Migliaia
Vivevamo in un tempo in cui le parole erano contate, ce la siamo fatti così l’adolescenza noi. Con pochi messaggi al giorno sul cellulare, con le attese quelle che duravano ore. Ricordo che io ero una delle poche a non avere ancora il telefonino in terza media, e allora prendevo i caratteri alle amiche e aspettando le risposte si rimaneva col fiato sospeso in due. La tecnologia mi ha sempre raggiunta dopo. E se allora mi sembrava un’ingiustizia, oggi, da qui, la vedo come una sana giustizia.

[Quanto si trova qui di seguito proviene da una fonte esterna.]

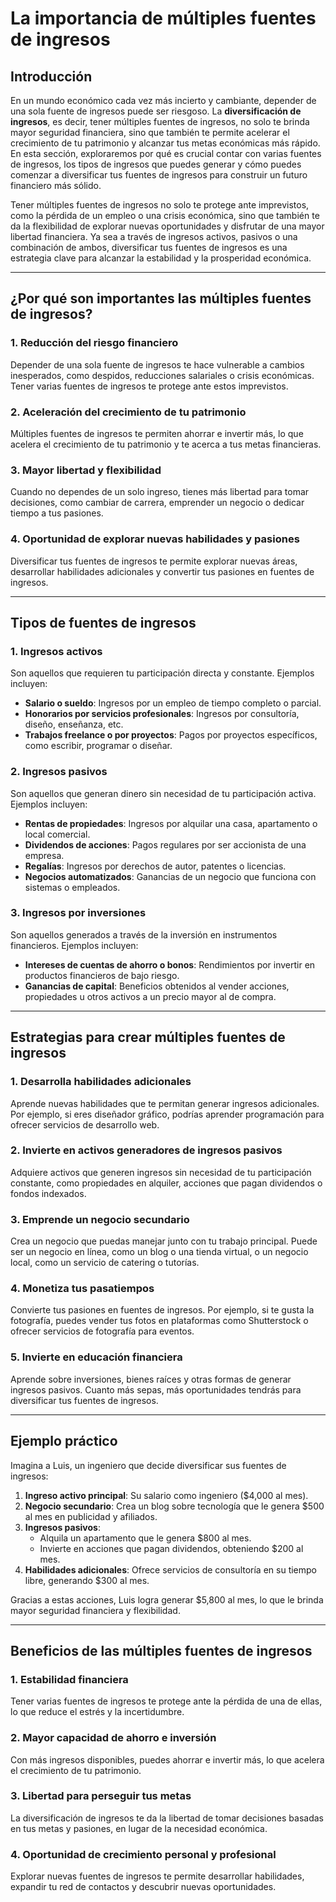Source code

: # La importancia de múltiples fuentes de ingresos

## Introducción

En un mundo económico cada vez más incierto y cambiante, depender de una sola fuente de ingresos puede ser riesgoso. La **diversificación de ingresos**, es decir, tener múltiples fuentes de ingresos, no solo te brinda mayor seguridad financiera, sino que también te permite acelerar el crecimiento de tu patrimonio y alcanzar tus metas económicas más rápido. En esta sección, exploraremos por qué es crucial contar con varias fuentes de ingresos, los tipos de ingresos que puedes generar y cómo puedes comenzar a diversificar tus fuentes de ingresos para construir un futuro financiero más sólido.

Tener múltiples fuentes de ingresos no solo te protege ante imprevistos, como la pérdida de un empleo o una crisis económica, sino que también te da la flexibilidad de explorar nuevas oportunidades y disfrutar de una mayor libertad financiera. Ya sea a través de ingresos activos, pasivos o una combinación de ambos, diversificar tus fuentes de ingresos es una estrategia clave para alcanzar la estabilidad y la prosperidad económica.

---

## ¿Por qué son importantes las múltiples fuentes de ingresos?

### 1. **Reducción del riesgo financiero**

Depender de una sola fuente de ingresos te hace vulnerable a cambios inesperados, como despidos, reducciones salariales o crisis económicas. Tener varias fuentes de ingresos te protege ante estos imprevistos.

### 2. **Aceleración del crecimiento de tu patrimonio**

Múltiples fuentes de ingresos te permiten ahorrar e invertir más, lo que acelera el crecimiento de tu patrimonio y te acerca a tus metas financieras.

### 3. **Mayor libertad y flexibilidad**

Cuando no dependes de un solo ingreso, tienes más libertad para tomar decisiones, como cambiar de carrera, emprender un negocio o dedicar tiempo a tus pasiones.

### 4. **Oportunidad de explorar nuevas habilidades y pasiones**

Diversificar tus fuentes de ingresos te permite explorar nuevas áreas, desarrollar habilidades adicionales y convertir tus pasiones en fuentes de ingresos.

---

## Tipos de fuentes de ingresos

### 1. **Ingresos activos**

Son aquellos que requieren tu participación directa y constante. Ejemplos incluyen:

- **Salario o sueldo**: Ingresos por un empleo de tiempo completo o parcial.  
- **Honorarios por servicios profesionales**: Ingresos por consultoría, diseño, enseñanza, etc.  
- **Trabajos freelance o por proyectos**: Pagos por proyectos específicos, como escribir, programar o diseñar.  

### 2. **Ingresos pasivos**

Son aquellos que generan dinero sin necesidad de tu participación activa. Ejemplos incluyen:

- **Rentas de propiedades**: Ingresos por alquilar una casa, apartamento o local comercial.  
- **Dividendos de acciones**: Pagos regulares por ser accionista de una empresa.  
- **Regalías**: Ingresos por derechos de autor, patentes o licencias.  
- **Negocios automatizados**: Ganancias de un negocio que funciona con sistemas o empleados.  

### 3. **Ingresos por inversiones**

Son aquellos generados a través de la inversión en instrumentos financieros. Ejemplos incluyen:

- **Intereses de cuentas de ahorro o bonos**: Rendimientos por invertir en productos financieros de bajo riesgo.  
- **Ganancias de capital**: Beneficios obtenidos al vender acciones, propiedades u otros activos a un precio mayor al de compra.  

---

## Estrategias para crear múltiples fuentes de ingresos

### 1. **Desarrolla habilidades adicionales**

Aprende nuevas habilidades que te permitan generar ingresos adicionales. Por ejemplo, si eres diseñador gráfico, podrías aprender programación para ofrecer servicios de desarrollo web.

### 2. **Invierte en activos generadores de ingresos pasivos**

Adquiere activos que generen ingresos sin necesidad de tu participación constante, como propiedades en alquiler, acciones que pagan dividendos o fondos indexados.

### 3. **Emprende un negocio secundario**

Crea un negocio que puedas manejar junto con tu trabajo principal. Puede ser un negocio en línea, como un blog o una tienda virtual, o un negocio local, como un servicio de catering o tutorías.

### 4. **Monetiza tus pasatiempos**

Convierte tus pasiones en fuentes de ingresos. Por ejemplo, si te gusta la fotografía, puedes vender tus fotos en plataformas como Shutterstock o ofrecer servicios de fotografía para eventos.

### 5. **Invierte en educación financiera**

Aprende sobre inversiones, bienes raíces y otras formas de generar ingresos pasivos. Cuanto más sepas, más oportunidades tendrás para diversificar tus fuentes de ingresos.

---

## Ejemplo práctico

Imagina a Luis, un ingeniero que decide diversificar sus fuentes de ingresos:

1. **Ingreso activo principal**: Su salario como ingeniero ($4,000 al mes).  
2. **Negocio secundario**: Crea un blog sobre tecnología que le genera $500 al mes en publicidad y afiliados.  
3. **Ingresos pasivos**:  
   - Alquila un apartamento que le genera $800 al mes.  
   - Invierte en acciones que pagan dividendos, obteniendo $200 al mes.  
4. **Habilidades adicionales**: Ofrece servicios de consultoría en su tiempo libre, generando $300 al mes.  

Gracias a estas acciones, Luis logra generar $5,800 al mes, lo que le brinda mayor seguridad financiera y flexibilidad.

---

## Beneficios de las múltiples fuentes de ingresos

### 1. **Estabilidad financiera**

Tener varias fuentes de ingresos te protege ante la pérdida de una de ellas, lo que reduce el estrés y la incertidumbre.

### 2. **Mayor capacidad de ahorro e inversión**

Con más ingresos disponibles, puedes ahorrar e invertir más, lo que acelera el crecimiento de tu patrimonio.

### 3. **Libertad para perseguir tus metas**

La diversificación de ingresos te da la libertad de tomar decisiones basadas en tus metas y pasiones, en lugar de la necesidad económica.

### 4. **Oportunidad de crecimiento personal y profesional**

Explorar nuevas fuentes de ingresos te permite desarrollar habilidades, expandir tu red de contactos y descubrir nuevas oportunidades.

Siamo cresciuti senza i social, con il fare che veniva scoperto solo se condiviso di persona, non spiato, rubato, interpretato da qualcosa messo online. Avevamo percezioni differenti per le cose che accadevano a noi e al mondo: sapevamo meno sembra, io dico che sapevamo il giusto.
Non c’erano nemmeno le foto sui telefoni all’inizio; per vedersi ci si doveva toccare, perlomeno con il respiro o immersi nella stessa aria.
Quanto batteva forte il cuore quando per caso si incontrava la persona che ci piaceva? Oggi, quel caso, esiste ancora? Non so se è uguale, ma a me certamente quel cuore batte ancora così, grazie al cielo.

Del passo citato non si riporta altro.